There seems to be referral bias in that persons with higher education are more inclined to ask for more specialised care when consulting their general practitioner. Thus, the patients included were mostly well educated and differed in this aspect from the general population, so inference to other groups has to be done with caution. The strength of our data set is the relatively large number of patients treated at one clinic and seen by only two senior physicians. The course of mental symptoms during such a long-term follow-up as 18 months has, to our knowledge, not previously been studied in patients treated for stress-related exhaustion.

Unfortunately the largest loss of data due to missing values on single items was on SMBQ, leading to the exclusion of thirty-eight persons from those analyses. Most commonly the item "I feel no energy for going to work in the morning" was missing. This is expected since many patients were on sick leave when filling in the questionnaire. Also, severely ill patients are more likely to give incomplete answers due to their difficulties to concentrate. The total mean SMBQ score at baseline in the missing group was somewhat higher (5.6) compared to the analysed group (5.3). This could suggest that the proportion of patients not recovered from symptoms of burnout at 18 months may be even higher than our analysis show. The complementary analyses with imputation for missing values gave support to this assumption.
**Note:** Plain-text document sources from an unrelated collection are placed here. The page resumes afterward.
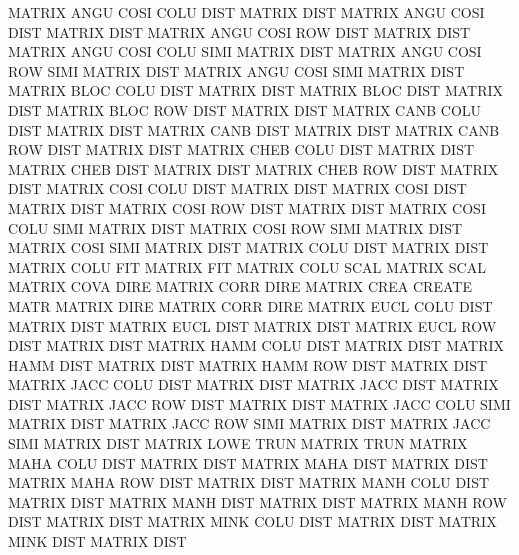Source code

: MATRIX   ANGU COSI COLU DIST            MATRIX   DIST
MATRIX   ANGU COSI DIST                 MATRIX   DIST
MATRIX   ANGU COSI ROW  DIST            MATRIX   DIST
MATRIX   ANGU COSI COLU SIMI            MATRIX   DIST
MATRIX   ANGU COSI ROW  SIMI            MATRIX   DIST
MATRIX   ANGU COSI SIMI                 MATRIX   DIST
MATRIX   BLOC COLU DIST                 MATRIX   DIST
MATRIX   BLOC DIST                      MATRIX   DIST
MATRIX   BLOC ROW  DIST                 MATRIX   DIST
MATRIX   CANB COLU DIST                 MATRIX   DIST
MATRIX   CANB DIST                      MATRIX   DIST
MATRIX   CANB ROW  DIST                 MATRIX   DIST
MATRIX   CHEB COLU DIST                 MATRIX   DIST
MATRIX   CHEB DIST                      MATRIX   DIST
MATRIX   CHEB ROW  DIST                 MATRIX   DIST
MATRIX   COSI COLU DIST                 MATRIX   DIST
MATRIX   COSI DIST                      MATRIX   DIST
MATRIX   COSI ROW  DIST                 MATRIX   DIST
MATRIX   COSI COLU SIMI                 MATRIX   DIST
MATRIX   COSI ROW  SIMI                 MATRIX   DIST
MATRIX   COSI SIMI                      MATRIX   DIST
MATRIX   COLU DIST                      MATRIX   DIST
MATRIX   COLU FIT                       MATRIX   FIT
MATRIX   COLU SCAL                      MATRIX   SCAL
MATRIX   COVA DIRE                      MATRIX   CORR DIRE
MATRIX   CREA                           CREATE   MATR
MATRIX   DIRE                           MATRIX   CORR DIRE
MATRIX   EUCL COLU DIST                 MATRIX   DIST
MATRIX   EUCL DIST                      MATRIX   DIST
MATRIX   EUCL ROW  DIST                 MATRIX   DIST
MATRIX   HAMM COLU DIST                 MATRIX   DIST
MATRIX   HAMM DIST                      MATRIX   DIST
MATRIX   HAMM ROW  DIST                 MATRIX   DIST
MATRIX   JACC COLU DIST                 MATRIX   DIST
MATRIX   JACC DIST                      MATRIX   DIST
MATRIX   JACC ROW  DIST                 MATRIX   DIST
MATRIX   JACC COLU SIMI                 MATRIX   DIST
MATRIX   JACC ROW  SIMI                 MATRIX   DIST
MATRIX   JACC SIMI                      MATRIX   DIST
MATRIX   LOWE TRUN                      MATRIX   TRUN
MATRIX   MAHA COLU DIST                 MATRIX   DIST
MATRIX   MAHA DIST                      MATRIX   DIST
MATRIX   MAHA ROW  DIST                 MATRIX   DIST
MATRIX   MANH COLU DIST                 MATRIX   DIST
MATRIX   MANH DIST                      MATRIX   DIST
MATRIX   MANH ROW  DIST                 MATRIX   DIST
MATRIX   MINK COLU DIST                 MATRIX   DIST
MATRIX   MINK DIST                      MATRIX   DIST

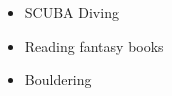 %
%
%

\twocolumnsection
{
\begin{skills}
\end{skills}}
{
\vspace{1em}
\begin{itemize}
	\item SCUBA Diving
	\item Reading fantasy books                    
    \item Bouldering
\end{itemize}
}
The course of mental illness, measured as symptoms of burnout, depression and anxiety in patients seeking specialist care for stress-related exhaustion, was not related to sex or age. The burden of mental symptoms is high and similar for female and male patients, and at the 18 month follow-up, one-third of the study group still show symptoms of burnout despite extensive MMT. Long duration of symptoms before being referred to specialist treatment was associated with prolonged time of recovery, which underlines the importance of early detection of stress-related symptoms.